▶ [Aim of the task]
Going through the records that follow, please count the lines with "languages" in them and give only the count.

↓↓↓

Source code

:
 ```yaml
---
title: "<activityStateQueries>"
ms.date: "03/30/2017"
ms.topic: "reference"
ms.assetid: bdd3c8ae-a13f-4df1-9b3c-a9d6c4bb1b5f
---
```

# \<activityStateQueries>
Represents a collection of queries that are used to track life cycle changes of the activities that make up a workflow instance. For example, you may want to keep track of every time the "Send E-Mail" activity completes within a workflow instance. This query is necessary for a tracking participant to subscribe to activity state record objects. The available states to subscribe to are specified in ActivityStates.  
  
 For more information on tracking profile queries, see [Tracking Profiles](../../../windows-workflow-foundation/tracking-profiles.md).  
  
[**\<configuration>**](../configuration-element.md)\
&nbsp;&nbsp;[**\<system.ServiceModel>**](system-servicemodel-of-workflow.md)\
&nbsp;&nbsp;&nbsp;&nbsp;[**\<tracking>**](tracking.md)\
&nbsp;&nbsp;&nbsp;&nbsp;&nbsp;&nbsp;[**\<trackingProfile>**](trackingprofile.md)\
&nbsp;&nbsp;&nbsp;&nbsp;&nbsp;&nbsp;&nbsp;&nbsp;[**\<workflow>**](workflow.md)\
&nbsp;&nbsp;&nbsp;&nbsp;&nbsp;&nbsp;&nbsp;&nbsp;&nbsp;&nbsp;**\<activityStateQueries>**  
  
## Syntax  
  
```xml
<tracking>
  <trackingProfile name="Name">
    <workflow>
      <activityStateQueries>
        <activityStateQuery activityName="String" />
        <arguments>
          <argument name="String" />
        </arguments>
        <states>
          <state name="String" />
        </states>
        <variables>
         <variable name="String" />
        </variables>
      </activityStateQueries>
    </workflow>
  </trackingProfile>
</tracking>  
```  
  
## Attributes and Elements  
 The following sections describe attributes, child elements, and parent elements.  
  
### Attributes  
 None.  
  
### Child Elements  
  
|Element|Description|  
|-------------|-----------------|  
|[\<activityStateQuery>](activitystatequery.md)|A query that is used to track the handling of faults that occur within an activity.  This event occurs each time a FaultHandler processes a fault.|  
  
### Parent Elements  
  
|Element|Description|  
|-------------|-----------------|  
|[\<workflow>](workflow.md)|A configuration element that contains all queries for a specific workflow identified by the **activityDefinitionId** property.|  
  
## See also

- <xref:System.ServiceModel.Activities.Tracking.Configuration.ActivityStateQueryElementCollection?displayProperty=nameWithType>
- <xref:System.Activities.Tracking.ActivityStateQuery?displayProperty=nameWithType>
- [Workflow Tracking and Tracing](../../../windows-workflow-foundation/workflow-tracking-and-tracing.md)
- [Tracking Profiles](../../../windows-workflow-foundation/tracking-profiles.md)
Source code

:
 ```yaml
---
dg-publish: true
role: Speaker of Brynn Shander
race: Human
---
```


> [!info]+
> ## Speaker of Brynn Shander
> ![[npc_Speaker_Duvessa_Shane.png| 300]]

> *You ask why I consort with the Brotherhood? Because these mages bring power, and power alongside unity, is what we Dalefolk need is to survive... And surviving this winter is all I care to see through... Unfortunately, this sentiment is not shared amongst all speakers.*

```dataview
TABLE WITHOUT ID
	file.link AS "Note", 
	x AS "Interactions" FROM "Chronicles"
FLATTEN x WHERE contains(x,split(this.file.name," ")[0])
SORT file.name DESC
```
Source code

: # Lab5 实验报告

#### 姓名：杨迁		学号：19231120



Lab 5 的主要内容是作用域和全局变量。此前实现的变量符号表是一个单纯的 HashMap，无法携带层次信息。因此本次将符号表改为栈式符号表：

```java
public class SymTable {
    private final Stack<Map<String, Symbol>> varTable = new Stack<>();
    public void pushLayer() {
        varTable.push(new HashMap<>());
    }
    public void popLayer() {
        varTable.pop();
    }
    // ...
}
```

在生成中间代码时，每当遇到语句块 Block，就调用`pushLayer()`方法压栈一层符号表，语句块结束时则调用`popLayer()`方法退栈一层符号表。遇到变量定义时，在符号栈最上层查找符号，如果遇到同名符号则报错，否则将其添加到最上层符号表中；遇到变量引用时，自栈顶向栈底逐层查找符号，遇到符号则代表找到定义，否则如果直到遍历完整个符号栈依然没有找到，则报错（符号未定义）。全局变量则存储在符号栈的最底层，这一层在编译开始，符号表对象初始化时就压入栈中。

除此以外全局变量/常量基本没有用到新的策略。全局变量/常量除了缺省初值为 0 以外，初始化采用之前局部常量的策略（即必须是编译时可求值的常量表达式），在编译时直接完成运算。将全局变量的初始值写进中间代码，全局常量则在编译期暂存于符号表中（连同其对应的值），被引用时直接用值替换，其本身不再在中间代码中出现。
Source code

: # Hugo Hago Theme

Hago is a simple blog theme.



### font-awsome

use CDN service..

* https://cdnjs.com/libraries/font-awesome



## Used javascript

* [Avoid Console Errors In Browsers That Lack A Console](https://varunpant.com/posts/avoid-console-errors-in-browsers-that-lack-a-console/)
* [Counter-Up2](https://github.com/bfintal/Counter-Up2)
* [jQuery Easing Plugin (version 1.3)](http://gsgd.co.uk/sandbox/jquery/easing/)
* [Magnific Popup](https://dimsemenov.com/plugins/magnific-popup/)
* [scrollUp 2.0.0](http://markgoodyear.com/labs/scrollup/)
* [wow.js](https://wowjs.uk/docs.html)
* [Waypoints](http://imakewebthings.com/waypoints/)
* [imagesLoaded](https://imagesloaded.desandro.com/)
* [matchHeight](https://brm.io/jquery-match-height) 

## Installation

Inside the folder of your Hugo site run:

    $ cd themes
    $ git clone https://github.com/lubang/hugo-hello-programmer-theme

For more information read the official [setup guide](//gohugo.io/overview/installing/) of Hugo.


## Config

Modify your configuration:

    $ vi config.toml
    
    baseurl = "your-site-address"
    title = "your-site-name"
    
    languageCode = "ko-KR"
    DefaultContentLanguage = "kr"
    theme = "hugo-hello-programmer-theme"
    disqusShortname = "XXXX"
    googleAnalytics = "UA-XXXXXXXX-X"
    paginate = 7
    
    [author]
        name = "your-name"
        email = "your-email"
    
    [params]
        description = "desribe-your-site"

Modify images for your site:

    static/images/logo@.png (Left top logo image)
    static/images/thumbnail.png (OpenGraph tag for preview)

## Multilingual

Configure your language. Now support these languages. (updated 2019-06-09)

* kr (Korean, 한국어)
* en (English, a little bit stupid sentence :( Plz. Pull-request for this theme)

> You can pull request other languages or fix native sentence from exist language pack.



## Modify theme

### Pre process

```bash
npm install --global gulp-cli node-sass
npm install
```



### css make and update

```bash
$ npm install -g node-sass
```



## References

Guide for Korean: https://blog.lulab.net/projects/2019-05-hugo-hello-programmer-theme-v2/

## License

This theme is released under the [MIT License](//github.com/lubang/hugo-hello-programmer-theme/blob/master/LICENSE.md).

↑↑↑

▶ [Exercise response]
2